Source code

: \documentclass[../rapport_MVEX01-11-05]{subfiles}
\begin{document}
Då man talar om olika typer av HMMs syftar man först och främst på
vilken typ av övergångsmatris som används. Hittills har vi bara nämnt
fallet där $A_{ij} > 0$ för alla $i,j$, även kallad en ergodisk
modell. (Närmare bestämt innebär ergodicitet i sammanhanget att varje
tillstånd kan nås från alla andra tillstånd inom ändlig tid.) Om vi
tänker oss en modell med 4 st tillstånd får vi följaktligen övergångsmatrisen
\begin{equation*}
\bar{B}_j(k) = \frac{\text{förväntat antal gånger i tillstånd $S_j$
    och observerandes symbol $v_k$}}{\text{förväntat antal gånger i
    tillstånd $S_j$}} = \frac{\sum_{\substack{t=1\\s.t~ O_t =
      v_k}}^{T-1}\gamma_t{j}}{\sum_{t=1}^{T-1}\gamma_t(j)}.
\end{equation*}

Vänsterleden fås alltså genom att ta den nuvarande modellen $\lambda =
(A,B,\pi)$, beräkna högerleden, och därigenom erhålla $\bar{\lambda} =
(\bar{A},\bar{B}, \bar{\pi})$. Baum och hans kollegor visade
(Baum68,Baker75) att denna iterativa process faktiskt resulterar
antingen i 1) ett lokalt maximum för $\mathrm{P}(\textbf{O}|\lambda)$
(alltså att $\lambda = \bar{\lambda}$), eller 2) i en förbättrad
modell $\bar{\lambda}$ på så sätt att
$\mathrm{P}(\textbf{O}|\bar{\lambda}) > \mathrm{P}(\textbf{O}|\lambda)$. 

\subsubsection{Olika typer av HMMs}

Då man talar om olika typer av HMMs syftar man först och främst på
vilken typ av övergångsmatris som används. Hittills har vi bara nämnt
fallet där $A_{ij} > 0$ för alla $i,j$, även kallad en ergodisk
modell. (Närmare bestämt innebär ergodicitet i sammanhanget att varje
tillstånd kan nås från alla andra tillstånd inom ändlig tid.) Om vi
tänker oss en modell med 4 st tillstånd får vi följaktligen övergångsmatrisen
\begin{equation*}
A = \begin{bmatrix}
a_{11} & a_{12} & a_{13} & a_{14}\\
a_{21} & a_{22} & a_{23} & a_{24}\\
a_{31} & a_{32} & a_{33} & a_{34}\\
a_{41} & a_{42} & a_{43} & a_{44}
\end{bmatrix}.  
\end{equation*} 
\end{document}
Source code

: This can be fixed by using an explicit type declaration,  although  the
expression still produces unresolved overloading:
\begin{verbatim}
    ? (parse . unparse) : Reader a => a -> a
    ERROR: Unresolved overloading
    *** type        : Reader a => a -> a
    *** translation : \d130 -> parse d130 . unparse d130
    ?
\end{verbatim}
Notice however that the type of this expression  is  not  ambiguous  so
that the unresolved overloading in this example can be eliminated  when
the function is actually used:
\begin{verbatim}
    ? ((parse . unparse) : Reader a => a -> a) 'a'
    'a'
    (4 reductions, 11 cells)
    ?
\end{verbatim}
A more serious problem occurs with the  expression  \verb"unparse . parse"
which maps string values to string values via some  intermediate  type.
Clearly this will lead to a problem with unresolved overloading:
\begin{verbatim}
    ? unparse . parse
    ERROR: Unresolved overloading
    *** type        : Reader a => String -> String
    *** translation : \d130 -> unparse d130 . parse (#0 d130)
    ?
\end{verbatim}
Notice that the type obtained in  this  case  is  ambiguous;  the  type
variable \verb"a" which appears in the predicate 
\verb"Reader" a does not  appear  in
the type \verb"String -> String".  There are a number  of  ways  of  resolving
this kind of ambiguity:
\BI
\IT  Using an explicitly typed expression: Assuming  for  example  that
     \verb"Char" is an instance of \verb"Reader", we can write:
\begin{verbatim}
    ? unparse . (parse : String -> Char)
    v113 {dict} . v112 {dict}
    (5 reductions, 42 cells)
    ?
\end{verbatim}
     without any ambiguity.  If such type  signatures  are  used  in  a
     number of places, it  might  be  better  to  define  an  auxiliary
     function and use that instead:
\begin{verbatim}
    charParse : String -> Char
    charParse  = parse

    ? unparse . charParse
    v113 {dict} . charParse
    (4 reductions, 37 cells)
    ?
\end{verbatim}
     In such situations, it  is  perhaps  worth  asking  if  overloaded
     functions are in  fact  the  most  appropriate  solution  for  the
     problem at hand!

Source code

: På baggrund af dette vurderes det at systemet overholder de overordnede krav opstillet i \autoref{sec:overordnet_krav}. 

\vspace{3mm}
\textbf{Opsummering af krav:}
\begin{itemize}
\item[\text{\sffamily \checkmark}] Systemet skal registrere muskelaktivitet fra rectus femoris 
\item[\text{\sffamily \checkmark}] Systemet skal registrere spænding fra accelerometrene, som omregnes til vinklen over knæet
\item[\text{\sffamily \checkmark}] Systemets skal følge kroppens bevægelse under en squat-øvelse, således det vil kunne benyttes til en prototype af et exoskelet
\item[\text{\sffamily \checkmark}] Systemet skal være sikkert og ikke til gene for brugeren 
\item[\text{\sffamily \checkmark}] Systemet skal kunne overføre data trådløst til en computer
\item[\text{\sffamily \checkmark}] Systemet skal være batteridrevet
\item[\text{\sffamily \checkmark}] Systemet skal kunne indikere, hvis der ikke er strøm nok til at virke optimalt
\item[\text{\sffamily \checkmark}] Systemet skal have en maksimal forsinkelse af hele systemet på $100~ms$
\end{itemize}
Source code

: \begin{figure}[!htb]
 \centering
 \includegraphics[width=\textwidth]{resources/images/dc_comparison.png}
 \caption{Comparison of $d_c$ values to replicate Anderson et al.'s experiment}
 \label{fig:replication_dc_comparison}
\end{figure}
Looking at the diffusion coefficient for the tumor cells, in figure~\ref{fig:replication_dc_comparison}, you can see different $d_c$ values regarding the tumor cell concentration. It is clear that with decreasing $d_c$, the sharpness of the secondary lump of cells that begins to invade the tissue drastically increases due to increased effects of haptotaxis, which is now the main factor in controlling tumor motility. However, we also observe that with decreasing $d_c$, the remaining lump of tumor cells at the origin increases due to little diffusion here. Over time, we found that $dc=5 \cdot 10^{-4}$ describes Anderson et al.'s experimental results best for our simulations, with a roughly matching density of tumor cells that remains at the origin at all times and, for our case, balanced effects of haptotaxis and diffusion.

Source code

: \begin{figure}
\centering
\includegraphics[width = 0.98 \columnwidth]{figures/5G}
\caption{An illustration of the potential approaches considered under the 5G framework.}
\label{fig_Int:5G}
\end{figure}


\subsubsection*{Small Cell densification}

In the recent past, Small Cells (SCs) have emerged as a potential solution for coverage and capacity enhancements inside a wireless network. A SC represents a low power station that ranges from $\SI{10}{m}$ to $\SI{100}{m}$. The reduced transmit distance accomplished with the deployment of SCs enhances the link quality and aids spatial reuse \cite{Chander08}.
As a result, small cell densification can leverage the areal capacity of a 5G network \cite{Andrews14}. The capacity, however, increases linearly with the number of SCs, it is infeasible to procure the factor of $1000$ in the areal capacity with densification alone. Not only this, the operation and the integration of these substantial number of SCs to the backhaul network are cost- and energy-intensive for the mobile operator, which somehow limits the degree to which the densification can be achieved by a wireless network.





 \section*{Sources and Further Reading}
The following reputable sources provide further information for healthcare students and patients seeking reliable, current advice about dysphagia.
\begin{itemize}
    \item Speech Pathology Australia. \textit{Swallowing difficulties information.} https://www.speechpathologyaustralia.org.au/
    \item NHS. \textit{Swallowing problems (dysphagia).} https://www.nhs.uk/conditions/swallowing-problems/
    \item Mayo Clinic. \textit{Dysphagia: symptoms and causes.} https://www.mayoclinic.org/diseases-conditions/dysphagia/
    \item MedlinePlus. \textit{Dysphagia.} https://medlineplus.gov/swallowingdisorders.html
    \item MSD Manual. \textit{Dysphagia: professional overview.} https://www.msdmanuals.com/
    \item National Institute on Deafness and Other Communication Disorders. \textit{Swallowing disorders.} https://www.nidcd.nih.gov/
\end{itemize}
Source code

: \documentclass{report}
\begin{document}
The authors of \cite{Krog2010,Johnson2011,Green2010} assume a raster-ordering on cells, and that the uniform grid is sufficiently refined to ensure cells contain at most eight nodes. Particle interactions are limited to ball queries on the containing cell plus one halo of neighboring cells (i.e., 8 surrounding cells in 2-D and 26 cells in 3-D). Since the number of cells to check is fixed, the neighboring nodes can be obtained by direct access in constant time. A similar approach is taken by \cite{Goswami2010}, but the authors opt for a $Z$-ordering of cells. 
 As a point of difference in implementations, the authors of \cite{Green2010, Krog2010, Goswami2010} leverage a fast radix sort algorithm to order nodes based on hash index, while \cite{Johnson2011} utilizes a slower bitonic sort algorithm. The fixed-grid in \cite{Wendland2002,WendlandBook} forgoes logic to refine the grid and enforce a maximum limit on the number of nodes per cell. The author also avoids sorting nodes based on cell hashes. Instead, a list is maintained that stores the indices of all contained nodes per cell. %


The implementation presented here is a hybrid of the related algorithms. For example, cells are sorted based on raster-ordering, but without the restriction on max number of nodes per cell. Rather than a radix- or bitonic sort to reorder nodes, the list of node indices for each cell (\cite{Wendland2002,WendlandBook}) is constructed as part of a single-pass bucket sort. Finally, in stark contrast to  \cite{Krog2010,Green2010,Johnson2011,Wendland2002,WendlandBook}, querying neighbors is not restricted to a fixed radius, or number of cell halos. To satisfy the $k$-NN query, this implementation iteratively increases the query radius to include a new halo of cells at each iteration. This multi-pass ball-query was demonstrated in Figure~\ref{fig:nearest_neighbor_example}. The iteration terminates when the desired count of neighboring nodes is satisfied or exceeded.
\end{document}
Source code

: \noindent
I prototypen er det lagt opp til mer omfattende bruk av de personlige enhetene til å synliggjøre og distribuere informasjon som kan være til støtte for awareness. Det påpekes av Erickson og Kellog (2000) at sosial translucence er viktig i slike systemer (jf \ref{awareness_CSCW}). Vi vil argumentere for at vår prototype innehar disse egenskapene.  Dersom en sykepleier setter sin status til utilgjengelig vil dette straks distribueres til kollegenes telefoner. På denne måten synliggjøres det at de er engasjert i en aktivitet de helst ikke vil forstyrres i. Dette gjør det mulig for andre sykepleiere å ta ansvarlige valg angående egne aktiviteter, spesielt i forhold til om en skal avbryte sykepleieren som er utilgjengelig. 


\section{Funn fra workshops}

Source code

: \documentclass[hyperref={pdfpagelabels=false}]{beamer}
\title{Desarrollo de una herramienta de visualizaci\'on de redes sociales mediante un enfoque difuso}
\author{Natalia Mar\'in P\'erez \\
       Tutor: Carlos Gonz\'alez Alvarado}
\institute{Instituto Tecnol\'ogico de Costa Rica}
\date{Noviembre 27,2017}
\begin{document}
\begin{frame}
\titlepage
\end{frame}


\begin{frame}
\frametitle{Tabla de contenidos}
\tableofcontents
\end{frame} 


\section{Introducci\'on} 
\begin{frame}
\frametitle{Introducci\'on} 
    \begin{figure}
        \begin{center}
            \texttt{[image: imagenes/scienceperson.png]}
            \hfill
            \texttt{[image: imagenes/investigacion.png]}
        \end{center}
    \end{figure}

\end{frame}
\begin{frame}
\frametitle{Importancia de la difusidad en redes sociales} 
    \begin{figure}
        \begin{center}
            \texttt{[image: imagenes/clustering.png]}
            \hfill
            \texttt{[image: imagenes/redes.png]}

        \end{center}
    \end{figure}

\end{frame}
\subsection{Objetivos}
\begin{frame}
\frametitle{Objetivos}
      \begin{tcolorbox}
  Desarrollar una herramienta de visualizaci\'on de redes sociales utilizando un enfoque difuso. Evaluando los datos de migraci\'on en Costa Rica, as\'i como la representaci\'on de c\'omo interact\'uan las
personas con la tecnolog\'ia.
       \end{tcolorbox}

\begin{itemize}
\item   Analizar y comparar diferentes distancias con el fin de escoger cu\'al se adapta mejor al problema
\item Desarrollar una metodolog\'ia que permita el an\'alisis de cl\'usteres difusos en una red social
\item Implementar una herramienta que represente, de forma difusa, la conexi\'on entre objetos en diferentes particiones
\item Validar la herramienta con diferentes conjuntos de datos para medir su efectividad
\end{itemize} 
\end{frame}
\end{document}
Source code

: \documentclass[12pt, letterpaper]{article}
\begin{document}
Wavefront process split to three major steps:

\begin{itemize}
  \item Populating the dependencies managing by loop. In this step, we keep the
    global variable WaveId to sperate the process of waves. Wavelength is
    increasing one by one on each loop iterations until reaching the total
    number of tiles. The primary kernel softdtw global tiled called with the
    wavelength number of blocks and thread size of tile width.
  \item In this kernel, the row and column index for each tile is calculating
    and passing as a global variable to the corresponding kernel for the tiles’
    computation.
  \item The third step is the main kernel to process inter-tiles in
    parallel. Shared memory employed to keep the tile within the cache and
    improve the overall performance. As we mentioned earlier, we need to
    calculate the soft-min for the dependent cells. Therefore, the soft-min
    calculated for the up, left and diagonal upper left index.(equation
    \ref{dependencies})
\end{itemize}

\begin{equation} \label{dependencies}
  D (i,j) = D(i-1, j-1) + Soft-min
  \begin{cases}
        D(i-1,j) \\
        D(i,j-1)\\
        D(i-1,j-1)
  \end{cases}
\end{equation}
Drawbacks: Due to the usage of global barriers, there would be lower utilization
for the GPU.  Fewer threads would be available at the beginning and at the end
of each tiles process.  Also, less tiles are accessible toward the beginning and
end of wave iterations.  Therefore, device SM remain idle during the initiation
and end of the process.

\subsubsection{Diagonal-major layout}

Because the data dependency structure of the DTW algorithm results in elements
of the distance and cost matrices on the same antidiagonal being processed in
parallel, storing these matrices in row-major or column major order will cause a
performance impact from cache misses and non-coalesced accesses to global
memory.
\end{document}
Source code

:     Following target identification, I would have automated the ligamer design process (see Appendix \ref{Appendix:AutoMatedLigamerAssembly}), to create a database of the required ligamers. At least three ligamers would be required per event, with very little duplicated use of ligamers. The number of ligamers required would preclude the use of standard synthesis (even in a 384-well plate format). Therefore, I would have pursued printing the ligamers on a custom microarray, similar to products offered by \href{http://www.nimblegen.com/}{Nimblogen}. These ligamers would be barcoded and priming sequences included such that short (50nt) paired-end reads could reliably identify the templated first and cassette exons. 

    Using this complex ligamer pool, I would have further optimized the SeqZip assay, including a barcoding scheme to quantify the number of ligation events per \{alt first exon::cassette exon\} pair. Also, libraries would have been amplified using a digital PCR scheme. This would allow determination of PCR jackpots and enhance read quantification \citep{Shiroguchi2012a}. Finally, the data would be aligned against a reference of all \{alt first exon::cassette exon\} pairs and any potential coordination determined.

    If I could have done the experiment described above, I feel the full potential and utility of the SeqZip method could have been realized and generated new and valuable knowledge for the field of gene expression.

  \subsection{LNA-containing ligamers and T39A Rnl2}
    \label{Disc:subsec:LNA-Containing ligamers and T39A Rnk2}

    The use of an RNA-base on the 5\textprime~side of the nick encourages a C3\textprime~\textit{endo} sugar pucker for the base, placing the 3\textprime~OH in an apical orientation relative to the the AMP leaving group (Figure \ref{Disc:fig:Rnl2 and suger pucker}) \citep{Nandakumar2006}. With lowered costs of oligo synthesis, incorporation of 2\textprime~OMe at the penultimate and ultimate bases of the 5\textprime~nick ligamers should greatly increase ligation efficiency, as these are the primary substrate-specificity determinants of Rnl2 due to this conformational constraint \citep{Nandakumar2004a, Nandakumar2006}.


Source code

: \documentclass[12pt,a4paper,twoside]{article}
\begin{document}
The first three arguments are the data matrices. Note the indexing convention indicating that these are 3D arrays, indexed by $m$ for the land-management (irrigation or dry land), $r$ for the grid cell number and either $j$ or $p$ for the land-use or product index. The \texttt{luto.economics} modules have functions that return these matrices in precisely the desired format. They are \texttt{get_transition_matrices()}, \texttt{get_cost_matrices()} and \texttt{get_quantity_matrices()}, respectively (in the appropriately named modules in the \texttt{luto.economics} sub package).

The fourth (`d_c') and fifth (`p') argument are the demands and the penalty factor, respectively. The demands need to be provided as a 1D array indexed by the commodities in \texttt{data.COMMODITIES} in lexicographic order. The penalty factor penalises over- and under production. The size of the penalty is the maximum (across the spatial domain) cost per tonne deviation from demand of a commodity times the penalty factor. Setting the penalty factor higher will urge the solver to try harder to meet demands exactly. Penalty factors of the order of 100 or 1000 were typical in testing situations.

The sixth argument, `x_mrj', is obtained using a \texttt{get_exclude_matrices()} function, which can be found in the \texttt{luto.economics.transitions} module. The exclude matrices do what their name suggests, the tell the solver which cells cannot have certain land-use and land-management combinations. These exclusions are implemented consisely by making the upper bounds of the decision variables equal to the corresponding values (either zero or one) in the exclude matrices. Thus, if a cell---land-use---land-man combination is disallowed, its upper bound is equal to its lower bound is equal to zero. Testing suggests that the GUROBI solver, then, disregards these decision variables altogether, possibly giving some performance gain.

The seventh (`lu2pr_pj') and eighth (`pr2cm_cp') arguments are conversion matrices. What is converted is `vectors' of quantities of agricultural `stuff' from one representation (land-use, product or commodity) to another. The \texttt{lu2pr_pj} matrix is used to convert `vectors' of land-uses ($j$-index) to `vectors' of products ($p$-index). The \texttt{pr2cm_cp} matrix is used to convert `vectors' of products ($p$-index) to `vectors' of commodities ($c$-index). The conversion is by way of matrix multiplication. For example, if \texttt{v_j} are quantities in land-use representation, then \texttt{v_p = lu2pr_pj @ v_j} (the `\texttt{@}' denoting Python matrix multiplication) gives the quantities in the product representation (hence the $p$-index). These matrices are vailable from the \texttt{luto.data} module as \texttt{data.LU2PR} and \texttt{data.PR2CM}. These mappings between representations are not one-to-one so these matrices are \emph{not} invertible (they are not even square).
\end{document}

======

[Work task]: Spot the lines above that mention "upper" and copy them.

[Response]:
    calculated for the up, left and diagonal upper left index.(equation
The sixth argument, `x_mrj', is obtained using a \texttt{get_exclude_matrices()} function, which can be found in the \texttt{luto.economics.transitions} module. The exclude matrices do what their name suggests, the tell the solver which cells cannot have certain land-use and land-management combinations. These exclusions are implemented consisely by making the upper bounds of the decision variables equal to the corresponding values (either zero or one) in the exclude matrices. Thus, if a cell---land-use---land-man combination is disallowed, its upper bound is equal to its lower bound is equal to zero. Testing suggests that the GUROBI solver, then, disregards these decision variables altogether, possibly giving some performance gain.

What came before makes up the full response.